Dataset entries
# # # #
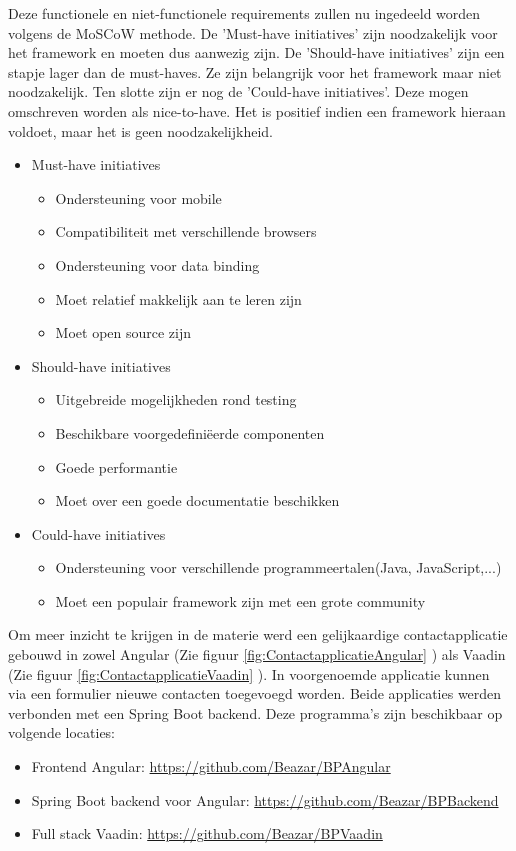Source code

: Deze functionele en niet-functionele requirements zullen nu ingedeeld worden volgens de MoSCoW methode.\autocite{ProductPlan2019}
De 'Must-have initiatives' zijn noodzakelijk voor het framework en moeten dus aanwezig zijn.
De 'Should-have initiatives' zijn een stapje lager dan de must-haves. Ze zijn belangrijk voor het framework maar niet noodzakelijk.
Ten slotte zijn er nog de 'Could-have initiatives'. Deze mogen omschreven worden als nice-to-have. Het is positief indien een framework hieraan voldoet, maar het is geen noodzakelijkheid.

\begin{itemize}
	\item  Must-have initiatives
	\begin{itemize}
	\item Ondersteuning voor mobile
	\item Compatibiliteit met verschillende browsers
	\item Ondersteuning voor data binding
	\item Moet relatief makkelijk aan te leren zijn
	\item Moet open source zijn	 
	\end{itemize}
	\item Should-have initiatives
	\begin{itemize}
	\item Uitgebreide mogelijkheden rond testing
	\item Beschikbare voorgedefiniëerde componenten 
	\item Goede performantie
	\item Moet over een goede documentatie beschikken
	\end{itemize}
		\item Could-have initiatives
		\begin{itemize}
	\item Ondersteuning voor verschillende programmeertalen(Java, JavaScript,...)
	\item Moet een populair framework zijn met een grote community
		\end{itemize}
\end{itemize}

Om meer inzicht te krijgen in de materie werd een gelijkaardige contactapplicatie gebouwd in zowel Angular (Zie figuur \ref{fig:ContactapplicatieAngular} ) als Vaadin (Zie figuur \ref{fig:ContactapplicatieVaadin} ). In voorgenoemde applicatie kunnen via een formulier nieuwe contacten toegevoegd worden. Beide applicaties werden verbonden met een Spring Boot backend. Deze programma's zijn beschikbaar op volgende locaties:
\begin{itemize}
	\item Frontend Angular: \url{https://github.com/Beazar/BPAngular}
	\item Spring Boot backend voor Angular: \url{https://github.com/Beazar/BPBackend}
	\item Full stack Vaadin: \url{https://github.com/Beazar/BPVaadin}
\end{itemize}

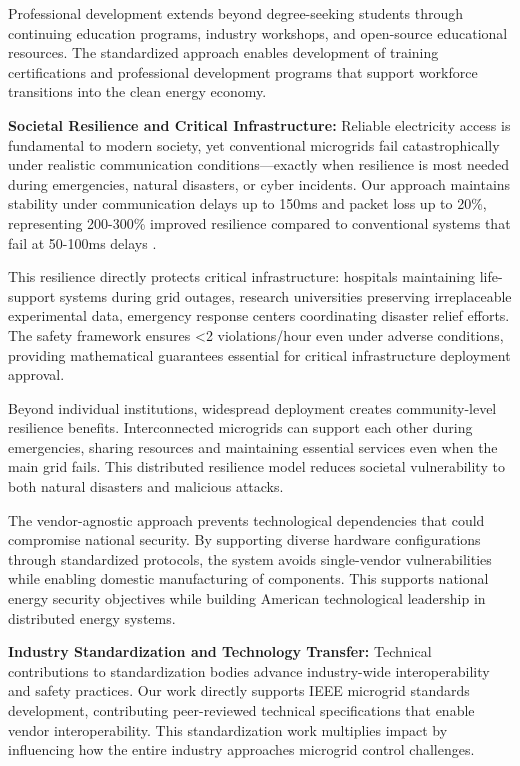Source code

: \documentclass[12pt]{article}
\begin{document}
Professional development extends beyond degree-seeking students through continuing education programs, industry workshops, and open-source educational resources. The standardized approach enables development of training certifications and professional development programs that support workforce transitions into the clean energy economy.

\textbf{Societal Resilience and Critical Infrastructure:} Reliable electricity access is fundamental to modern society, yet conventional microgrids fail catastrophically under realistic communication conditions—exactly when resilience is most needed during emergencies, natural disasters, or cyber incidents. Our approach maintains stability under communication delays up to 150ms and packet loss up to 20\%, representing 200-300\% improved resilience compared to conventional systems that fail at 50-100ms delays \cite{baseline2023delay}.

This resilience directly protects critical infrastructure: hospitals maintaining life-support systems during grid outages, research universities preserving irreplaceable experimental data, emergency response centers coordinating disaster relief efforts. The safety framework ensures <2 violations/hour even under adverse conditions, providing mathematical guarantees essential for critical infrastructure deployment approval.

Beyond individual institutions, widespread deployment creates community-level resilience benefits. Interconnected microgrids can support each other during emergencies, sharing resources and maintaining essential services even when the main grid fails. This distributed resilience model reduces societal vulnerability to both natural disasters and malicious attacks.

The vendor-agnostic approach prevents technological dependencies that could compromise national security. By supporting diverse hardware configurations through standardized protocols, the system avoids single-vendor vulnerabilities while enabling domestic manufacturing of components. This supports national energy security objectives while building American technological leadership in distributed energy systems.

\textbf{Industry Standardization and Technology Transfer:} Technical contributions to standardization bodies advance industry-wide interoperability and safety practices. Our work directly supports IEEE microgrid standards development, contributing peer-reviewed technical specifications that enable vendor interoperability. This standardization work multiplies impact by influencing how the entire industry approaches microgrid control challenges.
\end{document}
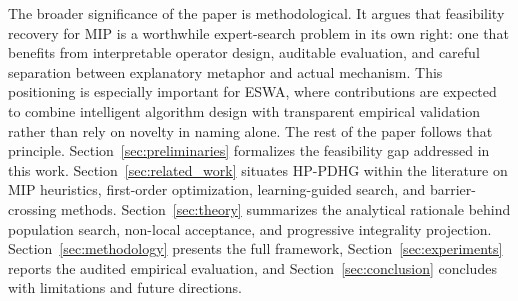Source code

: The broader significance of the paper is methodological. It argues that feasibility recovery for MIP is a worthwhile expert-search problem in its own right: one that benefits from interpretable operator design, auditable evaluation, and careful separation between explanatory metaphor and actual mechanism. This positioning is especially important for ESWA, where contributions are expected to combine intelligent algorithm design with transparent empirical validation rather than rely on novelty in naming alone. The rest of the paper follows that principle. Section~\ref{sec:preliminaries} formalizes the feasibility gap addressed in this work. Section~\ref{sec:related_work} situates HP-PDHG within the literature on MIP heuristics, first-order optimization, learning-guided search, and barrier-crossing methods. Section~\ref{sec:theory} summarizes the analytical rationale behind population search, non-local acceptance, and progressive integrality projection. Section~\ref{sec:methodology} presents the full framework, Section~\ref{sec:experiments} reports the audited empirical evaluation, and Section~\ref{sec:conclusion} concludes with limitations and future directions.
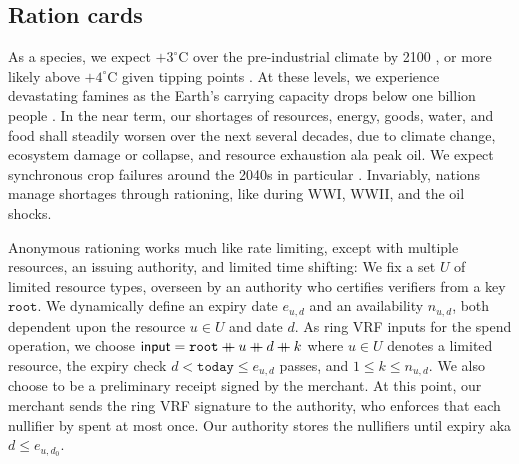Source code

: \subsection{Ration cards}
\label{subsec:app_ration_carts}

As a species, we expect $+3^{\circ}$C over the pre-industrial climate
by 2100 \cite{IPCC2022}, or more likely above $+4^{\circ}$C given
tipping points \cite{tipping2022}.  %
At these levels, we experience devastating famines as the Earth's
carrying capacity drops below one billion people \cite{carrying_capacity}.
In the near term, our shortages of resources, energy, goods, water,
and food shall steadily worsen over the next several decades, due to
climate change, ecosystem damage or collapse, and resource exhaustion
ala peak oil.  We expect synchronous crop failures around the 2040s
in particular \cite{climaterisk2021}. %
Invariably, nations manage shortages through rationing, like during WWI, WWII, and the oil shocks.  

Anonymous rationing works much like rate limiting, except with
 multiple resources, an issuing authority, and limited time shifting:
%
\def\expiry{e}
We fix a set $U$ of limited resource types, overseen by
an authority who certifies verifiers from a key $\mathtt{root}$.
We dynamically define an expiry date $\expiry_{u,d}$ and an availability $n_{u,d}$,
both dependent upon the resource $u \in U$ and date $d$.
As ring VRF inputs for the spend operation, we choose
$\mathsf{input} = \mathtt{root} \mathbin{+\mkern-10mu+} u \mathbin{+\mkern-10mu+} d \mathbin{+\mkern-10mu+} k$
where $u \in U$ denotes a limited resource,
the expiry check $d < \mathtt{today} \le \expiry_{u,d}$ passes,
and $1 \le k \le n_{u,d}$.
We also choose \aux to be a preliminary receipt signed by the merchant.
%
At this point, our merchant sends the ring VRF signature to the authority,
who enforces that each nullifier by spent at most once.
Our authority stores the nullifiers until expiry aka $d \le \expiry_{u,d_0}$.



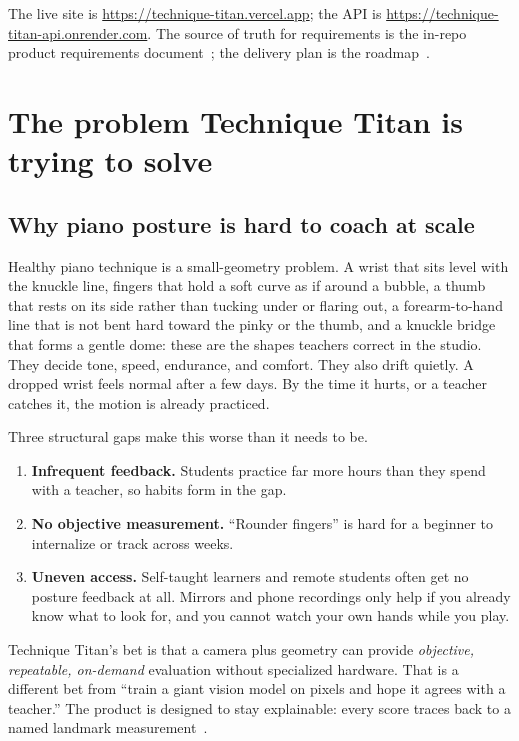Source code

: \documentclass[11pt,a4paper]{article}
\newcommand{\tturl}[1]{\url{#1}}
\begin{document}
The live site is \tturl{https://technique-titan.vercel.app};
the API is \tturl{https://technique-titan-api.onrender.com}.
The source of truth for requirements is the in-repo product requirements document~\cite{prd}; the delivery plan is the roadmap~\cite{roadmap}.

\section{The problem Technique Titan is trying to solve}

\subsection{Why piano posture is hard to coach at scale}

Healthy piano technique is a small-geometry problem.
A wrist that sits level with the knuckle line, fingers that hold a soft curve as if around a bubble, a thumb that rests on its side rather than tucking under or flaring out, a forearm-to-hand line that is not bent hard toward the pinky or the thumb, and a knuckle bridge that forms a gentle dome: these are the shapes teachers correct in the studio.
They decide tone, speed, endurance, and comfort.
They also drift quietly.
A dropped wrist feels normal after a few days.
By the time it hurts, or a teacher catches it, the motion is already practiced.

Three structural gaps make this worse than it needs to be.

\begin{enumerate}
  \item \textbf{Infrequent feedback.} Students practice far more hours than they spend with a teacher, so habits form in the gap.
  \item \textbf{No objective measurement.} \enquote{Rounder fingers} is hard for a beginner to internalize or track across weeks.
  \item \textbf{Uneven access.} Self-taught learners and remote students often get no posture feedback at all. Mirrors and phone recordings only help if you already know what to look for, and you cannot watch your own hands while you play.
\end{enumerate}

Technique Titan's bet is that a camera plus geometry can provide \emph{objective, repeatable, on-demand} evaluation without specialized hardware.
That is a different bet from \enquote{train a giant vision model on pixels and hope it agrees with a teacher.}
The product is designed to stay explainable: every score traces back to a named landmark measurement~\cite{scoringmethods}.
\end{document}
# # # #
What to do:
Filter the entries down to the lines holding the string "spend". Copy each of those lines.

Result of the task:
As ring VRF inputs for the spend operation, we choose
  \item \textbf{Infrequent feedback.} Students practice far more hours than they spend with a teacher, so habits form in the gap.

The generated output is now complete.